Borunda avait conservé le souvenir de la façon généreuse dont l’avait traité le comte à cette époque. Son plaidoyer fut ce qu’on devait attendre de ce jeune et noble officier, simple, pathétique, et empreint de cette éloquence qui part du cœur et que rien ne peut égaler. Certes, le comte eût été acquitté si sa mort n’avait pas été résolue d’avance.

Don Luis, qui pendant tous les débats était demeuré calme et impassible, écoutant les fausses déclarations et les imputations calomnieuses des témoins sans tressaillir et sans adresser un reproche à ces ingrats qui le sacrifiaient lâchement, se sentit ému malgré lui de la chaude parole de son défenseur ; il se leva, et lui tendant la main avec une grâce inimitable :

— Merci, monsieur, lui dit-il ; je suis heureux, parmi tant d’ennemis, d’avoir rencontré un homme tel que vous.
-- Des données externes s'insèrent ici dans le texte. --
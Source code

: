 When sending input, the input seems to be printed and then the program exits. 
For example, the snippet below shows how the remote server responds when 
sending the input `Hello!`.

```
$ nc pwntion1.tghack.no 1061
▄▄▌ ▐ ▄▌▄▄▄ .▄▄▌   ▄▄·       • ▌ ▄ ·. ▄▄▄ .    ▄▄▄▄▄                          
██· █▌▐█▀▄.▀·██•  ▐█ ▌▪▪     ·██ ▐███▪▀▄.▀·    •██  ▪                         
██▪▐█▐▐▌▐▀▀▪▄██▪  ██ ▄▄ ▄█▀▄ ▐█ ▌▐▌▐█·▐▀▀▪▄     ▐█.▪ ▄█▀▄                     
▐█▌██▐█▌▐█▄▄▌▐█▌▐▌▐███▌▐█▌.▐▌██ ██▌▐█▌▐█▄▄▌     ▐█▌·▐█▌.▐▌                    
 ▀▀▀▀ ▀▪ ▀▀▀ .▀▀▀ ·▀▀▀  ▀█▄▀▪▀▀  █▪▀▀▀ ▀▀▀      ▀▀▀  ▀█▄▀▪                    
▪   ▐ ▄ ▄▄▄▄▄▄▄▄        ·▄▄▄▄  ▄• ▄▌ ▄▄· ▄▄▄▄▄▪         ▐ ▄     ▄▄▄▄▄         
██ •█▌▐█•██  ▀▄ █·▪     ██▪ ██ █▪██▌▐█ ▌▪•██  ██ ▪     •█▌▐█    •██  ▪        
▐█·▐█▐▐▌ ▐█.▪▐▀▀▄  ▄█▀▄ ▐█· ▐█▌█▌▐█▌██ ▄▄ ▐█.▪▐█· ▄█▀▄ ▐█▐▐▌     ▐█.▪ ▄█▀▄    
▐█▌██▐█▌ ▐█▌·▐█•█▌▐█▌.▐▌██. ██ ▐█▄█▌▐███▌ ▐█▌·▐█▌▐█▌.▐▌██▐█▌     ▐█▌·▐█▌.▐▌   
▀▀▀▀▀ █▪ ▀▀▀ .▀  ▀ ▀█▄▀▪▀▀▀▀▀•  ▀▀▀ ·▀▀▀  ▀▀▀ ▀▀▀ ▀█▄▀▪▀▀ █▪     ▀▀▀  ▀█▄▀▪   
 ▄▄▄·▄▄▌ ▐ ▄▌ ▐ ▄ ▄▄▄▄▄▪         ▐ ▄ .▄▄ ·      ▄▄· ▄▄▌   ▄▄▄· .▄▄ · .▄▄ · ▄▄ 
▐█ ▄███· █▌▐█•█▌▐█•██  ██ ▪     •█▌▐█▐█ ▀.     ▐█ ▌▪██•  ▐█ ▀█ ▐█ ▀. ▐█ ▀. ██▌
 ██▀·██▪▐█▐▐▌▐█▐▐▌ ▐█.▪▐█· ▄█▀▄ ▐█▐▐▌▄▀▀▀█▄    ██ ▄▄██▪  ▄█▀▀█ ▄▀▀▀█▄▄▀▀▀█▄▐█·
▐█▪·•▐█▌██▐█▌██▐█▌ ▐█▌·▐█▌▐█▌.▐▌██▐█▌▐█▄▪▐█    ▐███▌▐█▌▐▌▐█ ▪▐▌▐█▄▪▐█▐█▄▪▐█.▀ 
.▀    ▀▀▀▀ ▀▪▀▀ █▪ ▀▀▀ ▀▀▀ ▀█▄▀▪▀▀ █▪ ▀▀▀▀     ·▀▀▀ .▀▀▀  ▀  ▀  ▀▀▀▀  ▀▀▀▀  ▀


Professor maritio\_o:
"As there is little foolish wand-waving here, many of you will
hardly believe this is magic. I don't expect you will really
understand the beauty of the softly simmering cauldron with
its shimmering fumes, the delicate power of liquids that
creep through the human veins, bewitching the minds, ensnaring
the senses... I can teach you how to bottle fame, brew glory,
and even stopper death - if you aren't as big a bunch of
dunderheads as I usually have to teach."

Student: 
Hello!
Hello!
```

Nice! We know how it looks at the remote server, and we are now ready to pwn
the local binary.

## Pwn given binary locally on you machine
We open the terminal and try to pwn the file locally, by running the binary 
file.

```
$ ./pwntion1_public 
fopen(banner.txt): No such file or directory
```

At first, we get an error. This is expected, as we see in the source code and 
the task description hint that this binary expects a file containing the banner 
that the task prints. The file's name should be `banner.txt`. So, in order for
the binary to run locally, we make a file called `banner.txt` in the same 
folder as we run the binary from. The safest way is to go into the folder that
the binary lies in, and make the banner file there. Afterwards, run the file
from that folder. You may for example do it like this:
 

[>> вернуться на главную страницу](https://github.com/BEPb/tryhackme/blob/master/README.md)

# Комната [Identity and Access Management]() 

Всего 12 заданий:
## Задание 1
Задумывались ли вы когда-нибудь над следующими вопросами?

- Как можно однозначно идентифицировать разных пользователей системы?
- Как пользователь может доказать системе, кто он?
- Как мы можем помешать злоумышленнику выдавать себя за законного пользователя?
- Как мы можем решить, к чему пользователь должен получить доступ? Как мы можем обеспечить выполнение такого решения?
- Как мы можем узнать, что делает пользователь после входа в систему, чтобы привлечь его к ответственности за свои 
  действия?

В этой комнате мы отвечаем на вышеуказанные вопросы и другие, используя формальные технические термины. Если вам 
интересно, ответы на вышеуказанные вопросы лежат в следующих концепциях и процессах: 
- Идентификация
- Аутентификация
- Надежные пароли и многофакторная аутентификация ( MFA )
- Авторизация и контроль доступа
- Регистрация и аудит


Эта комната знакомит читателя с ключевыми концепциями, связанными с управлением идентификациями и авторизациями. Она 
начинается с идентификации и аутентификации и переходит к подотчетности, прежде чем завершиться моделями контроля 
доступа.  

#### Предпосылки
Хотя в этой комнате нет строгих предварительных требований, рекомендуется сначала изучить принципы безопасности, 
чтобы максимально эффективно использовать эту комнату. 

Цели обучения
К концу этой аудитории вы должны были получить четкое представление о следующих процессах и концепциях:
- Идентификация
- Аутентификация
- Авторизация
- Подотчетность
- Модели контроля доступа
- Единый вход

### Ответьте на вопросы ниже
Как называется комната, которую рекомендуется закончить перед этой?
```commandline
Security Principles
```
Votre plaidoyer a été ce qu’il devait être, on ne paye pas de telles paroles.

Alors tirant de son doigt la bague chevalière à ses armes que depuis son départ de France il avait toujours portée, il la passa au doigt du capitaine en ajoutant :

— Acceptez cette bague, et conservez-la en souvenir de moi.

Le capitaine serra la main qui pressait la sienne, sans pouvoir articuler une parole[1].

  1. Nous sommes heureux de constater ici que le capitaine Borunda, malgré les offres brillantes qui plus tard lui furent faites, ne voulut pas consentir à se défaire de cette bague. (Note de l’auteur.)